Hence Plath is vulnerable and radical at the same time. The song by Carol Anne McGowan is the only instance where the lyrics are taken directly from Plath’s poem. Set to a serene tune, McGowan’s delivery infuses a haunting, eerier quality to the song.
‘Hope Is A Dangerous Thing’- Lana Del Ray
The American singer Lana Del Ray’s song ‘Hope is a Dangerous Thing for a Woman Like Me To Have — But I Have It’ was released in 2019 as a single to promote her album Norman Fucking Rockwell! Originally titled ‘Sylvia Path’ the song is a tribute to the poet. Lana Del Ray called it a “fan track” in an Instagram premier.
The lyrics deals with family, religion, complex romantic relationships, alcohol addiction, the burden of fame and her “journey to sobriety.” Del Ray’s approach to the song is completely different from the other songs discussed in this article. Her stance within the music is much more personal as she relates to Plath and her struggles. Del Ray’s voice, coupled with a mild piano and elegiac tune creates a sombre mood.
‘Dance In The Dark’- Lady Gaga
The song is from Lady Gaga’s 2010 EP, The Fame Monster. The song talks about the intimate experience of two people in a bedroom. During her work with the Mac AIDS fund, Gaga came across many women who were conscious of their bodies. In her song, she thus featured a girl who is embarrassed about her body image and prefers to turn the lights off during sex. The song also draws inspiration from Gaga’s track called ‘The Sex Monster’. Through the song, Gaga extends her sympathy to these women showing that she understood their feelings and why they feel the way they do.
The song references Plath in a part, along with other artists such as Marilyn Monroe, Judy Garland, Princess Diana, Liberace and others who met a tragic end. “These lyrics are a way for me to talk about how I believe women and some men feel innately insecure about themselves all the time. It’s not sometimes, it’s not in adolescence, it’s always,” said Gaga during an interview.
‘Mathematics’- Little Boots
The English electro-pop singer and songwriter Victoria Hesketh, aka Little Boots, wrote this song along with Joe Goddard and Gregory Kurstin. Released in 2009, the song was inspired by Plath’s poem ‘Love Is a Parallax’. The poem suggests a relativist viewpoint as it reads “Perspective betrays with its dichotomy: train tracks always meet, not here, but only.”

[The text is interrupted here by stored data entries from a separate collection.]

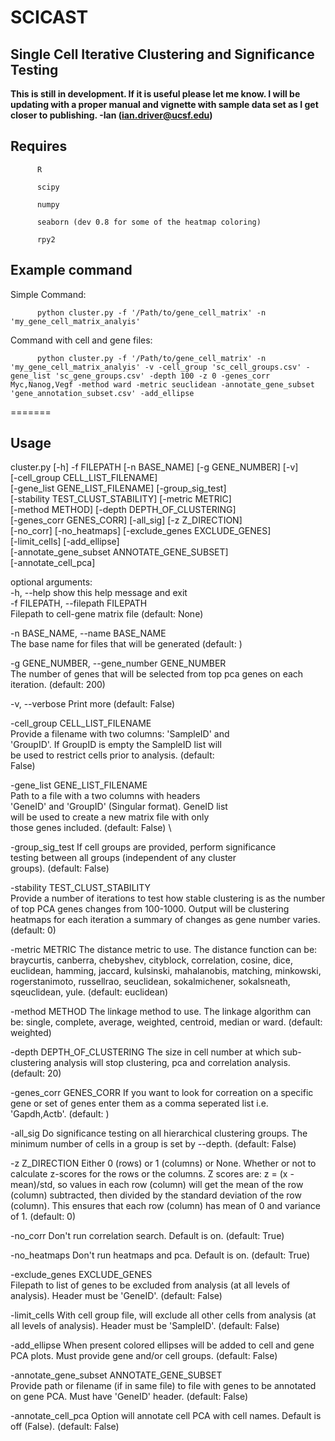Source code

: # SCICAST
Single Cell Iterative Clustering and Significance Testing
------
**This is still in development. If it is useful please let me know.  I will be updating with a proper manual and vignette with sample data set as I get closer to publishing. -Ian (ian.driver@ucsf.edu)**

Requires
--------
          R 
          
          scipy
          
          numpy
          
          seaborn (dev 0.8 for some of the heatmap coloring)
          
          rpy2
          
  Example command
--------------
Simple Command:

          python cluster.py -f '/Path/to/gene_cell_matrix' -n 'my_gene_cell_matrix_analyis'

Command with cell and gene files:

          python cluster.py -f '/Path/to/gene_cell_matrix' -n 'my_gene_cell_matrix_analyis' -v -cell_group 'sc_cell_groups.csv' -gene_list 'sc_gene_groups.csv' -depth 100 -z 0 -genes_corr Myc,Nanog,Vegf -method ward -metric seuclidean -annotate_gene_subset 'gene_annotation_subset.csv' -add_ellipse

=======

Usage
-------
cluster.py [-h] -f FILEPATH [-n BASE_NAME] [-g GENE_NUMBER] [-v]                       
                  [-cell_group CELL_LIST_FILENAME]                                                  
                  [-gene_list GENE_LIST_FILENAME] [-group_sig_test]                                     
                  [-stability TEST_CLUST_STABILITY] [-metric METRIC]                                      
                  [-method METHOD] [-depth DEPTH_OF_CLUSTERING]                                     
                  [-genes_corr GENES_CORR] [-all_sig] [-z Z_DIRECTION]                              
                  [-no_corr] [-no_heatmaps] [-exclude_genes EXCLUDE_GENES]                                
                  [-limit_cells] [-add_ellipse]                                                         
                  [-annotate_gene_subset ANNOTATE_GENE_SUBSET]                                            
                  [-annotate_cell_pca]                                                         

optional arguments:                                                                       
  -h, --help            show this help message and exit                                                   
  -f FILEPATH, --filepath FILEPATH                                                            
                        Filepath to cell-gene matrix file (default: None)                                 
                        
  -n BASE_NAME, --name BASE_NAME                                                            
                        The base name for files that will be generated
                        (default: )
                        
  -g GENE_NUMBER, --gene_number GENE_NUMBER                                                         
                        The number of genes that will be selected from top pca
                        genes on each iteration. (default: 200)                                           
                        
  -v, --verbose         Print more (default: False)
  
  -cell_group CELL_LIST_FILENAME                                                         
                        Provide a filename with two columns: 'SampleID' and                               
                        'GroupID'. If GroupID is empty the SampleID list will                           
                        be used to restrict cells prior to analysis. (default:                            
                        False)
                        
  -gene_list GENE_LIST_FILENAME                                                               
                        Path to a file with a two columns with headers                              
                        'GeneID' and 'GroupID' (Singular format). GeneID list                           
                        will be used to create a new matrix file with only                                
                        those genes included. (default: False)                                            \
                        
  -group_sig_test       If cell groups are provided, perform significance                                 
                        testing between all groups (independent of any cluster                        
                        groups). (default: False)                                                         
                        
  -stability TEST_CLUST_STABILITY                                                               
                        Provide a number of iterations to test how stable
                        clustering is as the number of top PCA genes changes
                        from 100-1000. Output will be clustering heatmaps for
                        each iteration a summary of changes as gene number
                        varies. (default: 0)
                        
  -metric METRIC        The distance metric to use. The distance function can
                        be: braycurtis, canberra, chebyshev, cityblock,
                        correlation, cosine, dice, euclidean, hamming,
                        jaccard, kulsinski, mahalanobis, matching, minkowski,
                        rogerstanimoto, russellrao, seuclidean, sokalmichener,
                        sokalsneath, sqeuclidean, yule. (default: euclidean)
                        
  -method METHOD        The linkage method to use. The linkage algorithm can
                        be: single, complete, average, weighted, centroid,
                        median or ward. (default: weighted)
                        
  -depth DEPTH_OF_CLUSTERING
                        The size in cell number at which sub-clustering
                        analysis will stop clustering, pca and correlation
                        analysis. (default: 20)
                        
  -genes_corr GENES_CORR
                        If you want to look for correation on a specific gene
                        or set of genes enter them as a comma seperated list
                        i.e. 'Gapdh,Actb'. (default: )
                        
  -all_sig              Do significance testing on all hierarchical clustering
                        groups. The minimum number of cells in a group is set
                        by --depth. (default: False)
                        
  -z Z_DIRECTION        Either 0 (rows) or 1 (columns) or None. Whether or not
                        to calculate z-scores for the rows or the columns. Z
                        scores are: z = (x - mean)/std, so values in each row
                        (column) will get the mean of the row (column)
                        subtracted, then divided by the standard deviation of
                        the row (column). This ensures that each row (column)
                        has mean of 0 and variance of 1. (default: 0)
                        
  -no_corr              Don't run correlation search. Default is on. (default:
                        True)
                        
  -no_heatmaps          Don't run heatmaps and pca. Default is on. (default:
                        True)
                        
  -exclude_genes EXCLUDE_GENES                                                                        
                        Filepath to list of genes to be excluded from analysis
                        (at all levels of analysis). Header must be 'GeneID'.
                        (default: False)
                        
  -limit_cells          With cell group file, will exclude all other cells
                        from analysis (at all levels of analysis). Header must
                        be 'SampleID'. (default: False)
                        
  -add_ellipse          When present colored ellipses will be added to cell
                        and gene PCA plots. Must provide gene and/or cell
                        groups. (default: False)
                        
  -annotate_gene_subset ANNOTATE_GENE_SUBSET                                                          
                        Provide path or filename (if in same file) to file
                        with genes to be annotated on gene PCA. Must have
                        'GeneID' header. (default: False)
                        
  -annotate_cell_pca    Option will annotate cell PCA with cell names. Default
                        is off (False). (default: False)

Similarly, in Little Boot’s song, math is a metaphor for love. The lyrics talk about Leonardo Fibonacci, the Italian mathematician and the Samian philosopher Pythagoras. Pythagoras used music as an important organising tool in his society. As Aristotle quoted Pythagoras, “There is geometry in the humming of the strings. There is music in the spacings of the spheres.” The song advances along this line. The reference to Plath is prominent in the lines where Boots says “… yet love/ knows not of death nor calculus above/ the simple sum of heart plus heart” as if completing the sentence where Plath left off.